**Materials provided:**
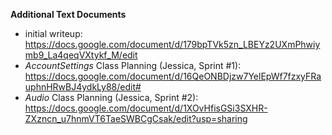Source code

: **Additional Text Documents**
- initial writeup: https://docs.google.com/document/d/179bpTVk5zn_LBEYz2UXmPhwiymb9_La4qeqVXtykf_M/edit
- *AccountSettings* Class Planning (Jessica, Sprint #1): https://docs.google.com/document/d/16QeONBDjzw7YelEpWf7fzxyFRauphnHRwBJ4ydkLy88/edit#
- *Audio* Class Planning (Jessica, Sprint #2): https://docs.google.com/document/d/1XOvHfisGSi3SXHR-ZXzncn_u7hnmVT6TaeSWBCgCsak/edit?usp=sharing

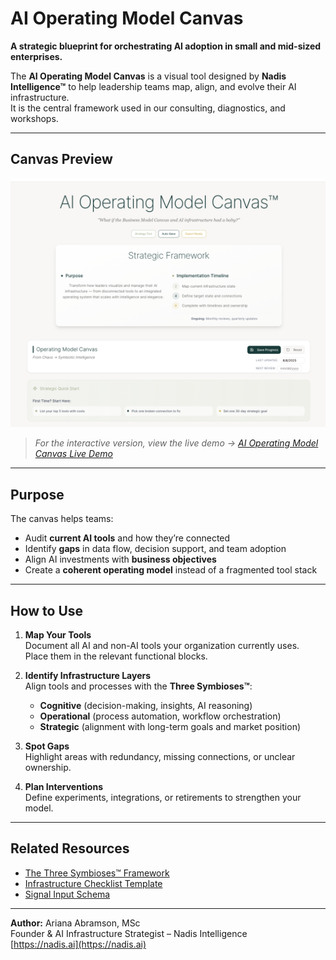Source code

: # AI Operating Model Canvas

**A strategic blueprint for orchestrating AI adoption in small and mid-sized enterprises.**

The **AI Operating Model Canvas** is a visual tool designed by **Nadis Intelligence™** to help leadership teams map, align, and evolve their AI infrastructure.  
It is the central framework used in our consulting, diagnostics, and workshops.

---

## Canvas Preview

![AI Operating Model Canvas](../assets/ai-operating-model-canvas.png)

> *For the interactive version, view the live demo → [AI Operating Model Canvas Live Demo](https://canvas.nadis.ai)*

---

## Purpose
The canvas helps teams:
- Audit **current AI tools** and how they’re connected
- Identify **gaps** in data flow, decision support, and team adoption
- Align AI investments with **business objectives**
- Create a **coherent operating model** instead of a fragmented tool stack

---

## How to Use

1. **Map Your Tools**  
   Document all AI and non-AI tools your organization currently uses.  
   Place them in the relevant functional blocks.

2. **Identify Infrastructure Layers**  
   Align tools and processes with the **Three Symbioses™**:  
   - **Cognitive** (decision-making, insights, AI reasoning)  
   - **Operational** (process automation, workflow orchestration)  
   - **Strategic** (alignment with long-term goals and market position)

3. **Spot Gaps**  
   Highlight areas with redundancy, missing connections, or unclear ownership.

4. **Plan Interventions**  
   Define experiments, integrations, or retirements to strengthen your model.

---

## Related Resources

- [The Three Symbioses™ Framework](./framework-3-symbioses.md)  
- [Infrastructure Checklist Template](../templates/infrastructure-checklist.json)  
- [Signal Input Schema](../templates/signal-input-schema.json)

---

**Author:** Ariana Abramson, MSc  
Founder & AI Infrastructure Strategist – Nadis Intelligence  
[https://nadis.ai](https://nadis.ai)
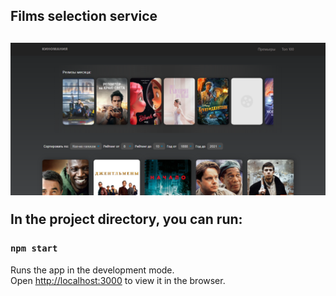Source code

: <h2>Films selection service<h2>

<img src="./snippet.PNG" alt="snippet"/>

In the project directory, you can run:

### `npm start`

Runs the app in the development mode.\
Open [http://localhost:3000](http://localhost:3000) to view it in the browser.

**What you have to do:** Print out the entries above word for word from the first line to the line containing "and mid-sized enterprises.**", both included, omitting the pictures.

**The answer:**
Source code

: **Additional Text Documents**
- initial writeup: https://docs.google.com/document/d/179bpTVk5zn_LBEYz2UXmPhwiymb9_La4qeqVXtykf_M/edit
- *AccountSettings* Class Planning (Jessica, Sprint #1): https://docs.google.com/document/d/16QeONBDjzw7YelEpWf7fzxyFRauphnHRwBJ4ydkLy88/edit#
- *Audio* Class Planning (Jessica, Sprint #2): https://docs.google.com/document/d/1XOvHfisGSi3SXHR-ZXzncn_u7hnmVT6TaeSWBCgCsak/edit?usp=sharing

Source code

: # AI Operating Model Canvas

**A strategic blueprint for orchestrating AI adoption in small and mid-sized enterprises.**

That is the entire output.